WHAT NEEDS TO BE DONE
Every line in the data below from the one containing "- 線性查找(Linear)" down to the one containing "### Step 4) Wait til competition starts", both included, must be retyped exactly; no other line is to appear.

PROVIDED RECORDS
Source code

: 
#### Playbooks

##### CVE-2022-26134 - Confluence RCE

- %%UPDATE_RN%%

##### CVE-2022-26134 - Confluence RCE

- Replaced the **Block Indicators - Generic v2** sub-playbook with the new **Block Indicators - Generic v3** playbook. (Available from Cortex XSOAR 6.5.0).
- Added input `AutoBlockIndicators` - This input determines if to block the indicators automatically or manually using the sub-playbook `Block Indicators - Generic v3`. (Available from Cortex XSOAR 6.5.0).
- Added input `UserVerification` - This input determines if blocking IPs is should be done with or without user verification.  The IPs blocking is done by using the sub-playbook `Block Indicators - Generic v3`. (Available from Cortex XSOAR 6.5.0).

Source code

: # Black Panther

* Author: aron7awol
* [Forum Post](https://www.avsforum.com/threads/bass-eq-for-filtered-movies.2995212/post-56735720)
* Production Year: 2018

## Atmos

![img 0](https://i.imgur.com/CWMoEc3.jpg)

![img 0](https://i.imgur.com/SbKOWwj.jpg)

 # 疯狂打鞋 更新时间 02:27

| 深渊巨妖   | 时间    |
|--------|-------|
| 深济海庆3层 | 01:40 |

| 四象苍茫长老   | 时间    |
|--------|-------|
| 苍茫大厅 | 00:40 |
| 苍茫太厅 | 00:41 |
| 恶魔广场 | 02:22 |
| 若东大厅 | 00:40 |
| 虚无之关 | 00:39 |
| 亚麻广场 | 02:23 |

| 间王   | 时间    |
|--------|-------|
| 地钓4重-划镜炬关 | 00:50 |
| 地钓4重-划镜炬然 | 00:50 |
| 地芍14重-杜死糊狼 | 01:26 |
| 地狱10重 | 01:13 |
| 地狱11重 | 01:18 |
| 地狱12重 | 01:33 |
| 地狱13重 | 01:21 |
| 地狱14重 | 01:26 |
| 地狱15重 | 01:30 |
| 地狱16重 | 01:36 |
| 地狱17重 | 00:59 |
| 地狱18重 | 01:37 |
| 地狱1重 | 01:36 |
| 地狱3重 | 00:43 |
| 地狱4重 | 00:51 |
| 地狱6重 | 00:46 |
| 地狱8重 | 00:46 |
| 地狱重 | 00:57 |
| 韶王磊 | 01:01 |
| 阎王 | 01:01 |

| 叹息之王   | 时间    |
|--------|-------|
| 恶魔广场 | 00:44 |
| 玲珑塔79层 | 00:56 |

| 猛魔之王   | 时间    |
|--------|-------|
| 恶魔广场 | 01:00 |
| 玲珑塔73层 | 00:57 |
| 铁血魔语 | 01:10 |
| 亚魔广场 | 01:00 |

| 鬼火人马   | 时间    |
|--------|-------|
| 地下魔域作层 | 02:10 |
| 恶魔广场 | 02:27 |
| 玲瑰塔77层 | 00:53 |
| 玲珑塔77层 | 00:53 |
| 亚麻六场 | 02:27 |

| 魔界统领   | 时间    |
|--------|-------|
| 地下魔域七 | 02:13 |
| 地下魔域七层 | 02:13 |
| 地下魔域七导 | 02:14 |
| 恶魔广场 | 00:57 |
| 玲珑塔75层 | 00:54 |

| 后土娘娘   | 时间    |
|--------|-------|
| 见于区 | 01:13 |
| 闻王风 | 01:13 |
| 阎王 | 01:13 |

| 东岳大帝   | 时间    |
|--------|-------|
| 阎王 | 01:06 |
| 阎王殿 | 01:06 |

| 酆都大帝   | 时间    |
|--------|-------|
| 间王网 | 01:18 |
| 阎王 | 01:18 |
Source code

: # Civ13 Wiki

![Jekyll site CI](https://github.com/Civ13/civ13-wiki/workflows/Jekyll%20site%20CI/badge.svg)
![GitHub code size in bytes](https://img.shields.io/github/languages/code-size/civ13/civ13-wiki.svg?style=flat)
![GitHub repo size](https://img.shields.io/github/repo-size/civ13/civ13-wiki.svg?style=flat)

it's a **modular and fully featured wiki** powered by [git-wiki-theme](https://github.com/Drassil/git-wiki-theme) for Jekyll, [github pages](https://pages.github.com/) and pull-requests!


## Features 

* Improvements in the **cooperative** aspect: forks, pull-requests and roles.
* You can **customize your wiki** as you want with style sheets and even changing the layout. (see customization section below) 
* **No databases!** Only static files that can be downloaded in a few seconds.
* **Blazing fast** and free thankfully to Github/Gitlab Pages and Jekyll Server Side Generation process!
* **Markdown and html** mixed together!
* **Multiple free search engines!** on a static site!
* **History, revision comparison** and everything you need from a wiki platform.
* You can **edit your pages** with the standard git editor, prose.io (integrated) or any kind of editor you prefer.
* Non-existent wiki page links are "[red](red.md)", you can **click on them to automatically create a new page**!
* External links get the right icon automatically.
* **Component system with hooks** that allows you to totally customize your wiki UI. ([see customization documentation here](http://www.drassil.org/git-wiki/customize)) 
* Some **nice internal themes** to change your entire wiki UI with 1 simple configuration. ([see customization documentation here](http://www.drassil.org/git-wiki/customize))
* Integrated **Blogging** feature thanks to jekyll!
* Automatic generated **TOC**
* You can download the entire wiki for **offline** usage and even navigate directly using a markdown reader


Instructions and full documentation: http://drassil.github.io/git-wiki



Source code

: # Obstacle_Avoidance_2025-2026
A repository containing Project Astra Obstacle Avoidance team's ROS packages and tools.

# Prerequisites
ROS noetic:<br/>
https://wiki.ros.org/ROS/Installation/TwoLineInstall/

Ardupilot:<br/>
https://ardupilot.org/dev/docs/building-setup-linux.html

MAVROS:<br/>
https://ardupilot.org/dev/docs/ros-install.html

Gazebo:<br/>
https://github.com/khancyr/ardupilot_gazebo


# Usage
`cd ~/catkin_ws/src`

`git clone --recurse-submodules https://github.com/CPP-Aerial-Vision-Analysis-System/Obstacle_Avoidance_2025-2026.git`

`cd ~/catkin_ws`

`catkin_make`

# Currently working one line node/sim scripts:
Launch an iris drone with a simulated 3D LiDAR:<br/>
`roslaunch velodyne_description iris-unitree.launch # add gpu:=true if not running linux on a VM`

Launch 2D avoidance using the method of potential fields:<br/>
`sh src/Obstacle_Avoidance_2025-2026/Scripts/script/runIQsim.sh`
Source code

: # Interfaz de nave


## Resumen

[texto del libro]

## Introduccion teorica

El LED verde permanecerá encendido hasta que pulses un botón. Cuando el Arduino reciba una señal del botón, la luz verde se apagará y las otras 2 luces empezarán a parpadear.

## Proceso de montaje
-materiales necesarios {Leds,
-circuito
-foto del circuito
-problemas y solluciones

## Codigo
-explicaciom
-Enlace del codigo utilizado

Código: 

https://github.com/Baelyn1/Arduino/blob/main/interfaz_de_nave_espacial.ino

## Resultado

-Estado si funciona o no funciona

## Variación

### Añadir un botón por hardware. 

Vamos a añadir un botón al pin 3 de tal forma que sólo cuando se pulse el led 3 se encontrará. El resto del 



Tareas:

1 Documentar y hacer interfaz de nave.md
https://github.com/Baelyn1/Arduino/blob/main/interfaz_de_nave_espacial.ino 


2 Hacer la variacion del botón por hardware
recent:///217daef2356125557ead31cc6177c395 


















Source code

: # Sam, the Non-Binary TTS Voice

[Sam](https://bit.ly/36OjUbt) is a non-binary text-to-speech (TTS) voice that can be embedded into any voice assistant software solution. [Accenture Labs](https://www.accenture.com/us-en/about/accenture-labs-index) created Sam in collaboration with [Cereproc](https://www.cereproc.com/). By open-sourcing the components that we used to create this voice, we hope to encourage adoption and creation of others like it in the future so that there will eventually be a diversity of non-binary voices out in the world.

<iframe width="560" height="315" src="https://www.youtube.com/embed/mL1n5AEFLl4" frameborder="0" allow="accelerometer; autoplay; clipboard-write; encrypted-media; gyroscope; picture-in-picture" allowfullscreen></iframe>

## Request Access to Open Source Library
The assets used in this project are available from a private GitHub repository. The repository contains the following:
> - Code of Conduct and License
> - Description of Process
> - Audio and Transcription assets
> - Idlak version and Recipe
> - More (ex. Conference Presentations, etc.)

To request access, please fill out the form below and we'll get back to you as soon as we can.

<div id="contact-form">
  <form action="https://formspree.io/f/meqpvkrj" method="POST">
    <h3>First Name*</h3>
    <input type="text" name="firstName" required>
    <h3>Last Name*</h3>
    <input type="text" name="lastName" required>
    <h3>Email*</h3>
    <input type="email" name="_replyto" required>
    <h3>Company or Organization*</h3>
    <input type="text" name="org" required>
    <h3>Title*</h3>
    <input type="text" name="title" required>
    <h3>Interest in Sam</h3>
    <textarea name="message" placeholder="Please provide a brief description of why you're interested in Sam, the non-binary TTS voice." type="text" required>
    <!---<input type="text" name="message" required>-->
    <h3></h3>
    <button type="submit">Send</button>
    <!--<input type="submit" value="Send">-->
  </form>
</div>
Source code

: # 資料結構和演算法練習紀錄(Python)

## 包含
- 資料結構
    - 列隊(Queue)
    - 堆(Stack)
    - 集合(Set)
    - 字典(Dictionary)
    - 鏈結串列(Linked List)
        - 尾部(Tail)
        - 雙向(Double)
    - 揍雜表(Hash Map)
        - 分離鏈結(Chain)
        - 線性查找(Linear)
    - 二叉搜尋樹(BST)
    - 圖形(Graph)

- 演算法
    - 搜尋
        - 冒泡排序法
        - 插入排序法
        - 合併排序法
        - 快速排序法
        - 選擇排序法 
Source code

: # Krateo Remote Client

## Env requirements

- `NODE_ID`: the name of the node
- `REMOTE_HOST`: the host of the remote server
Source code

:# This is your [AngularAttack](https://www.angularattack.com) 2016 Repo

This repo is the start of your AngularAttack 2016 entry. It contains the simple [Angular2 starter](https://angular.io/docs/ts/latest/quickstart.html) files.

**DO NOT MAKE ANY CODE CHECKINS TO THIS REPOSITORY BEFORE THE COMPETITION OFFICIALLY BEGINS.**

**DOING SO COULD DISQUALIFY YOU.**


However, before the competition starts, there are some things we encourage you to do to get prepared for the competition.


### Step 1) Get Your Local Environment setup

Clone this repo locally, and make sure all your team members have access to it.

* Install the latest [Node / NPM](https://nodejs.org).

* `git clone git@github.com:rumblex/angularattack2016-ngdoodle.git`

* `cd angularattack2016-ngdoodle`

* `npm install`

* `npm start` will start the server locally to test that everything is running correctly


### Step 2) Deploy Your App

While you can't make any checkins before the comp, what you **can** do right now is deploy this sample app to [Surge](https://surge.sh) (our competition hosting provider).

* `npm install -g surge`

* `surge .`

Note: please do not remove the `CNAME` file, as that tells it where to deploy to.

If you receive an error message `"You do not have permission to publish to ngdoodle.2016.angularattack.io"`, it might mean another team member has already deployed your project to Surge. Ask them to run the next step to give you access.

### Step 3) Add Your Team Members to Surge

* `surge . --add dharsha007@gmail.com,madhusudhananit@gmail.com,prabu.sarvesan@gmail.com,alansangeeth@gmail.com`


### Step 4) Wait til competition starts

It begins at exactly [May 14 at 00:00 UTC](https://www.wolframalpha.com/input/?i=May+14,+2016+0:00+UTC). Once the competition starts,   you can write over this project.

WRITTEN SOLUTION
        - 線性查找(Linear)
    - 二叉搜尋樹(BST)
    - 圖形(Graph)

- 演算法
    - 搜尋
        - 冒泡排序法
        - 插入排序法
        - 合併排序法
        - 快速排序法
        - 選擇排序法 
Source code

: # Krateo Remote Client

## Env requirements

- `NODE_ID`: the name of the node
- `REMOTE_HOST`: the host of the remote server
Source code

:# This is your [AngularAttack](https://www.angularattack.com) 2016 Repo

This repo is the start of your AngularAttack 2016 entry. It contains the simple [Angular2 starter](https://angular.io/docs/ts/latest/quickstart.html) files.

**DO NOT MAKE ANY CODE CHECKINS TO THIS REPOSITORY BEFORE THE COMPETITION OFFICIALLY BEGINS.**

**DOING SO COULD DISQUALIFY YOU.**


However, before the competition starts, there are some things we encourage you to do to get prepared for the competition.


### Step 1) Get Your Local Environment setup

Clone this repo locally, and make sure all your team members have access to it.

* Install the latest [Node / NPM](https://nodejs.org).

* `git clone git@github.com:rumblex/angularattack2016-ngdoodle.git`

* `cd angularattack2016-ngdoodle`

* `npm install`

* `npm start` will start the server locally to test that everything is running correctly


### Step 2) Deploy Your App

While you can't make any checkins before the comp, what you **can** do right now is deploy this sample app to [Surge](https://surge.sh) (our competition hosting provider).

* `npm install -g surge`

* `surge .`

Note: please do not remove the `CNAME` file, as that tells it where to deploy to.

If you receive an error message `"You do not have permission to publish to ngdoodle.2016.angularattack.io"`, it might mean another team member has already deployed your project to Surge. Ask them to run the next step to give you access.

### Step 3) Add Your Team Members to Surge

* `surge . --add dharsha007@gmail.com,madhusudhananit@gmail.com,prabu.sarvesan@gmail.com,alansangeeth@gmail.com`


### Step 4) Wait til competition starts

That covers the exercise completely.